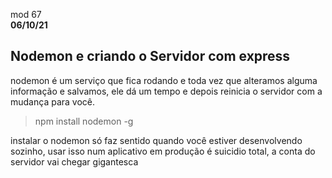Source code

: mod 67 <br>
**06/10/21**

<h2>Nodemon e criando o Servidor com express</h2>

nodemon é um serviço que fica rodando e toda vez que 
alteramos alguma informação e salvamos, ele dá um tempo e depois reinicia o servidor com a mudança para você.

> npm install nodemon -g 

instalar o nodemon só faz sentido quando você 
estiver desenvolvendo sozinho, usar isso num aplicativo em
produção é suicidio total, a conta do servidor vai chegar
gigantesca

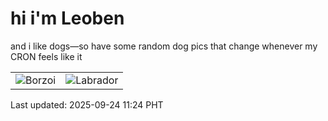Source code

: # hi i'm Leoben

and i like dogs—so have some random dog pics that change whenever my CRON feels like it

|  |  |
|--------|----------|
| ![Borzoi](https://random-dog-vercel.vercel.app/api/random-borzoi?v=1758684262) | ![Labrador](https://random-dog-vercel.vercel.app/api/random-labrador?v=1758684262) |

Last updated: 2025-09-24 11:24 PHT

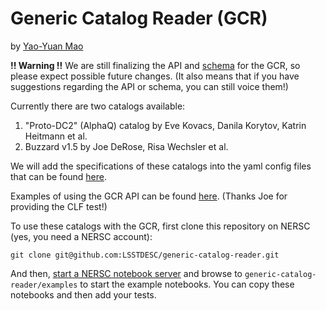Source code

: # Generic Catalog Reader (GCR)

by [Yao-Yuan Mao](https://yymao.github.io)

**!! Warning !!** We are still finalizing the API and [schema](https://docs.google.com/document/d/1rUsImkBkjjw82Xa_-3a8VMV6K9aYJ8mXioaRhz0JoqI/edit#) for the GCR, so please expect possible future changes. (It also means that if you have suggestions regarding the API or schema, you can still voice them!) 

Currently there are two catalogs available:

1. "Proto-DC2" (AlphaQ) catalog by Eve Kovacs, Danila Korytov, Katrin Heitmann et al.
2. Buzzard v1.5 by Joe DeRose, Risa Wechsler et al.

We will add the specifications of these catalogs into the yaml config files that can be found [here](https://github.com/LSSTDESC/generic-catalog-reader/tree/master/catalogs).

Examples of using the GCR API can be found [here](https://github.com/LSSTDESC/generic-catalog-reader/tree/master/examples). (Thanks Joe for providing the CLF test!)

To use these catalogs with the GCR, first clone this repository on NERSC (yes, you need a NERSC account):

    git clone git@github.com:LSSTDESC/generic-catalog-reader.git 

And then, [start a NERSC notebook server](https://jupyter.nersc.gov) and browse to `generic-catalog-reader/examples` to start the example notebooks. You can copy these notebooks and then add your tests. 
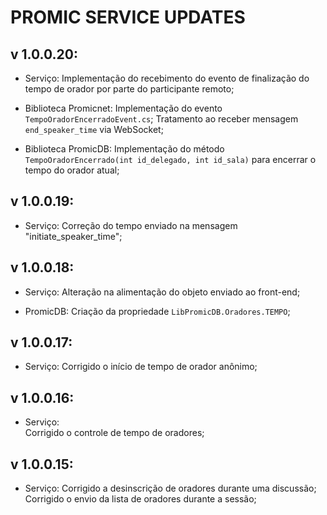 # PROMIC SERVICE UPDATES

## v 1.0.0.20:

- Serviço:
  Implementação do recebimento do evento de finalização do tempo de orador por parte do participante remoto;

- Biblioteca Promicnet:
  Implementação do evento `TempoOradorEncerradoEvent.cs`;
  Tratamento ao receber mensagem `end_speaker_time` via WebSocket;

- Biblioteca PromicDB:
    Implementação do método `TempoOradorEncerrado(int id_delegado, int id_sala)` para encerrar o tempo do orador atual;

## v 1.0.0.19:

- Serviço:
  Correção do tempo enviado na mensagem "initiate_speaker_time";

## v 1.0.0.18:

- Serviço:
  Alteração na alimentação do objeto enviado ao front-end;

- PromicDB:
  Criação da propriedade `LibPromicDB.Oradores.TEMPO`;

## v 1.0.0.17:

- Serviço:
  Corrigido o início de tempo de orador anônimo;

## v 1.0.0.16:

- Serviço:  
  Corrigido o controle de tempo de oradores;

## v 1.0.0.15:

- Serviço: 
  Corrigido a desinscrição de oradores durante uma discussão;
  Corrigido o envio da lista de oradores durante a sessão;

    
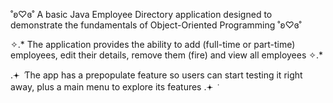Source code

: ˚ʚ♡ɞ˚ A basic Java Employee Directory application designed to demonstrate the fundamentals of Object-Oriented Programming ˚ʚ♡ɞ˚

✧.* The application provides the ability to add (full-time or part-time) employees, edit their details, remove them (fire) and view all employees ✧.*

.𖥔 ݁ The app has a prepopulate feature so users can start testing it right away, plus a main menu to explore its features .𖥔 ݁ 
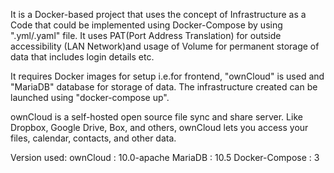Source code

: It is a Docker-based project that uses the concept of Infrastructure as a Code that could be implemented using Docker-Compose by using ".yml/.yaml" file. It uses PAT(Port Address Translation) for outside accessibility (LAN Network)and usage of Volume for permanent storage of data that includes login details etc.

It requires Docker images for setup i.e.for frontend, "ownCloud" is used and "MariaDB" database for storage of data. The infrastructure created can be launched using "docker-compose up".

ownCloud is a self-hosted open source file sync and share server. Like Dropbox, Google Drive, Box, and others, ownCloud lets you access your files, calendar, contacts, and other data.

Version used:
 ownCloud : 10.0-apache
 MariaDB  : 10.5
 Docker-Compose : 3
------
- Exercise instructions:
The total alone is wanted: how many lines in the listing above contain "mensagem".

- Result of this exercise:
2